Now even without this, the TubroGrafx-16 was capable of some amazing visuals due to its rich color palette and clever architecture, but with the expanded storage (and sometimes expanded
RAM), it was able to produce games that Nintendo Entertainment System owners could never have dreamed possible on an 8-bit machine. Recorded audio, full motion video and more sprites with greater amounts of animation were all now available in people's own homes.

As the first to adopt this new technology however, the price-tag was high when put on top of the cost already invested for the base console. So the system was later redesigned to combine the CD expansion into the stock unit and it came with several pack-in games to showcase just what it could do. One of these games was Gate of Thunder.

The first thing you'll see when starting Gate of Thunder is an
anime cutscene accompanied by the rocking soundtrack that sets the story. I'm sure this was all mindblowing back in the early 1990s but nobody cares about the story because this game is a shoot-em-up! Simply put, shoot-em-ups or " shmups" are games where you shoot everything. If that sounds too simple however, then there's a catch. You also have to avoid everything. In shmups if there is one golden rule it's "never get hit"

In many shmups, if you get hit, even once, then you die.  Gate of Thunder is a little more forgiving in that it only takes your power ups away - and then you die. Even with all the upgrades, you need to have crack reflexes to dodge the storms of bullets and large enemy spacecraft that fill the screen. So without them, you're screwed. There is always a lot going on which you have to be aware of and it's difficult not to focus too much on one thing or another because this game is just so pretty.

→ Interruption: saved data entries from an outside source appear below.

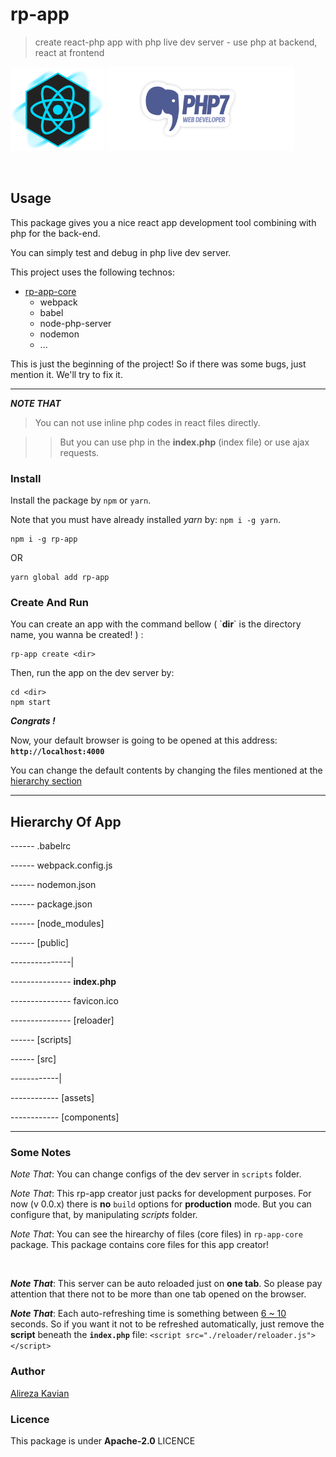 # rp-app
> create react-php app with php live dev server - use php at backend, react at frontend

<p align="left">
    <img src="https://raw.githubusercontent.com/alirezakay/rp-app/master/icon-react.png" alt="ICON IMG" width="150">
    <img src="https://raw.githubusercontent.com/alirezakay/rp-app/master/icon-php.png" alt="ICON IMG" width="300">
</p>

<br />

## Usage
This package gives you a nice react app development tool combining with php for the back-end.

You can simply test and debug in php live dev server.

This project uses the following technos:

 - [rp-app-core](https://npmjs.com/package/rp-app-core)
    - webpack
    - babel
    - node-php-server
    - nodemon
    - ...

This is just the beginning of the project! 
So if there was some bugs, just mention it.
We'll try to fix it. 

<hr />

***NOTE THAT***

> You can not use inline php codes in react files directly.

>> But you can use php in the **index.php** (index file) or use ajax requests.

### Install
Install the package by `npm` or `yarn`.

Note that you must have already installed *yarn* by: `npm i -g yarn`.

```
npm i -g rp-app
```
OR
```
yarn global add rp-app
```

### Create And Run
You can create an app with the command bellow ( \`**dir**\` is the directory name, you wanna be created! ) :

```
rp-app create <dir>
```

Then, run the app on the dev server by:

```
cd <dir>
npm start
```

***Congrats !*** 

Now, your default browser is going to be opened at this address: **`http://localhost:4000`**

You can change the default contents by changing the files mentioned at the [hierarchy section](https://github.com/alirezakay/rp-app#hierarchy-of-app)


<hr />

## Hierarchy Of App


\------ .babelrc

\------ webpack.config.js

\------ nodemon.json

\------ package.json

\------ [node_modules] 

\------ [public] 

\---------------|

\--------------- **index.php**

\--------------- favicon.ico

\--------------- [reloader]

\------ [scripts]

\------ [src]

\------------|

\------------ [assets] 

\------------ [components] 

<hr />

### Some Notes

*Note That*: You can change configs of the dev server in `scripts` folder.

*Note That*: This rp-app creator just packs for development purposes. For now (v 0.0.x) there is **no** `build` options for **production** mode. But you can configure that, by manipulating *scripts* folder.

*Note That*: You can see the hirearchy of files (core files) in `rp-app-core` package. This package contains core files for this app creator!

<br />

***Note That***: This server can be auto reloaded just on **one tab**. So please pay attention that there not to be more than one tab opened on the browser.

***Note That***: Each auto-refreshing time is something between [6 ~ 10](./) seconds. So if you want it not to be refreshed automatically, just remove the **script** beneath the **`index.php`** file: `<script src="./reloader/reloader.js"></script>`



### Author
[Alireza Kavian](https://alireza-kavian.github.io)

### Licence
This package is under **Apache-2.0** LICENCE






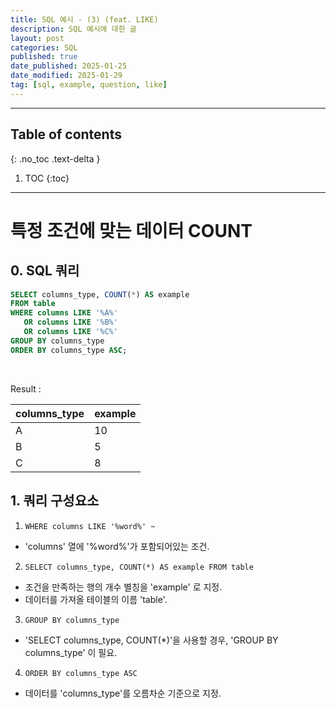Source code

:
 ```yaml
---
title: SQL 예시 - (3) (feat. LIKE)
description: SQL 예시에 대한 글
layout: post
categories: SQL
published: true
date_published: 2025-01-25
date_modified: 2025-01-29
tag: [sql, example, question, like]
---
```

---
## Table of contents
{: .no_toc .text-delta }

1. TOC
{:toc}
---

<!-- 글의 제목은 #
    나머지 큰 제목은 ##
    이후 나머지는 3개이상 -->

# 특정 조건에 맞는 데이터 COUNT

## 0. SQL 쿼리
```sql
SELECT columns_type, COUNT(*) AS example
FROM table
WHERE columns LIKE '%A%' 
   OR columns LIKE '%B%' 
   OR columns LIKE '%C%'
GROUP BY columns_type
ORDER BY columns_type ASC;
```
<br>

Result : <br>

| columns_type | example |
|---|---|
| A | 10 |
| B | 5 |
| C | 8 |

## 1. 쿼리 구성요소
1. `WHERE columns LIKE '%word%' ~`
- 'columns' 열에 '%word%'가 포함되어있는 조건.
2. `SELECT columns_type, COUNT(*) AS example FROM table`
- 조건을 만족하는 행의 개수 별칭을 'example' 로 지정.
- 데이터를 가져올 테이블의 이름 'table'.
3. `GROUP BY columns_type`
- 'SELECT columns_type, COUNT(*)'을 사용할 경우, 'GROUP BY columns_type' 이 필요.
4. `ORDER BY columns_type ASC`
- 데이터를 'columns_type'를 오름차순 기준으로 지정.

As I mentioned, TurboGrafx games are very bright and colorful but there's also animated background with parallax scrolling, and the sci-fi setting really opens it up for creative levels from alien worlds, to asteroid fields, then space stations and more. "That's great" you say, "but who the hell owns a TurboGrafx-CD?" I don't know anyone else who has one either but that's okay. It's available through Nintendo's Virtual Console service and because it was a pack-in game then you can find the actual disc for relatively cheap to emulate on your home computer or even on the original hardware if you are crazy enough to track down everything you need.

If you think you're "teh hardcorez" playing 
first person shooters then you need to test your skills against a good shmup and this is a great one. Maybe it's not the most difficult one ever made but it still requires a lot of patience, memorization, some psychic powers would be helpful as well as hand-eye coordination and when finished you'll know you're hardcore. Even if you never make it to the end then playing this is still a blast but whether you do or don't or how or where, you should play this game, Gate of Thunder.